Stanley Pines hadn’t really planned on kids, but then, they managed to find him anyway.
A little Father’s Day tribute (a day late, whoops) to not just a great
dad uncle, but the greatest uncle!
Soon I’ll be sixty years old, will I think the world is cold
Or will I have a lot of children who can warm me?
-Lukas Graham, Seven Years
Stan Pines always figured he would have kids someday. Sometime after his “ew, girls are icky” phase and the following “okay, girls ain’t so bad,” yet before the “well shit, you know what, guys are A-ok in my book, too.”
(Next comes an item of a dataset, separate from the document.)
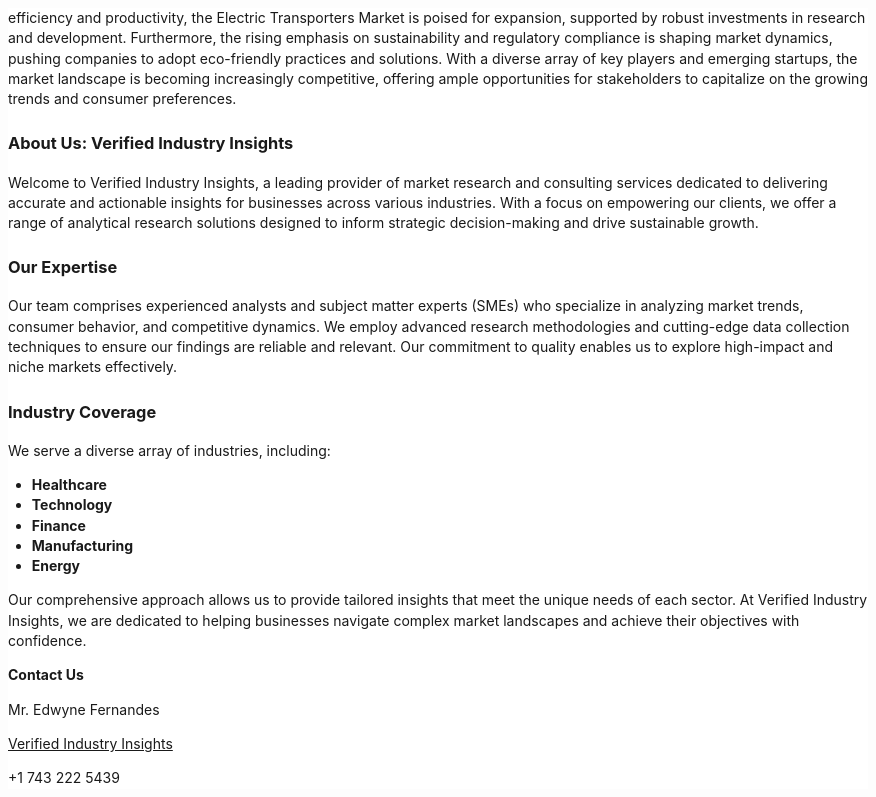 efficiency and productivity, the Electric Transporters Market is poised for expansion, supported by robust investments in research and development. Furthermore, the rising emphasis on sustainability and regulatory compliance is shaping market dynamics, pushing companies to adopt eco-friendly practices and solutions. With a diverse array of key players and emerging startups, the market landscape is becoming increasingly competitive, offering ample opportunities for stakeholders to capitalize on the growing trends and consumer preferences.</p><h3>About Us: Verified Industry Insights</h3><p>Welcome to Verified Industry Insights, a leading provider of market research and consulting services dedicated to delivering accurate and actionable insights for businesses across various industries. With a focus on empowering our clients, we offer a range of analytical research solutions designed to inform strategic decision-making and drive sustainable growth.</p><h3>Our Expertise</h3><p>Our team comprises experienced analysts and subject matter experts (SMEs) who specialize in analyzing market trends, consumer behavior, and competitive dynamics. We employ advanced research methodologies and cutting-edge data collection techniques to ensure our findings are reliable and relevant. Our commitment to quality enables us to explore high-impact and niche markets effectively.</p><h3>Industry Coverage</h3><p>We serve a diverse array of industries, including:</p><ul><li><strong>Healthcare</strong></li><li><strong>Technology</strong></li><li><strong>Finance</strong></li><li><strong>Manufacturing</strong></li><li><strong>Energy</strong></li></ul><p>Our comprehensive approach allows us to provide tailored insights that meet the unique needs of each sector. At Verified Industry Insights, we are dedicated to helping businesses navigate complex market landscapes and achieve their objectives with confidence.</p><p><strong>Contact Us</strong></p><p>Mr. Edwyne Fernandes</p><p><a href="https://www.verifiedindustryinsights.com/">Verified Industry Insights</a></p><p>+1 743 222 5439</p>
Having kids seemed the thing to do when you grew up. What usually happened, Filbrick would grumble, whether you planned for them or not.
Stan didn’t necessarily believe that to be the case; regardless, eventually having a rugrat or two was what he wanted, expectations be damned. Babysitting his nephew had given him an appreciative stance on kids. Just the way a baby looked at you, like you were sun and lit up the whole world with your presence alone, that was staggering to Stan, unlike anything he had ever felt.
Not wanting kids was fine, too, as Stan pointed out when Ford expressed his disinterest in spawning any of his own. As always, the brothers were more different than alike, identical or no. Stan pondered if that was the way it went with all siblings.
(“Fatherhood would simply be a major distraction to my research. In moderation, children can be fun company, of course; but they’re also messy, loud, disruptive, and desire a lot of attention.”
“Geez, Sixer, sound like yer describin’ me,” Stan snorted.
“Exactly my point.”
Stan scoffed, socking his smirking brother in the arm. “Shuddup, nerd. Keep talkin’ like that and Uncle Ford won’t be invited to my mansion for Thanksgiving.”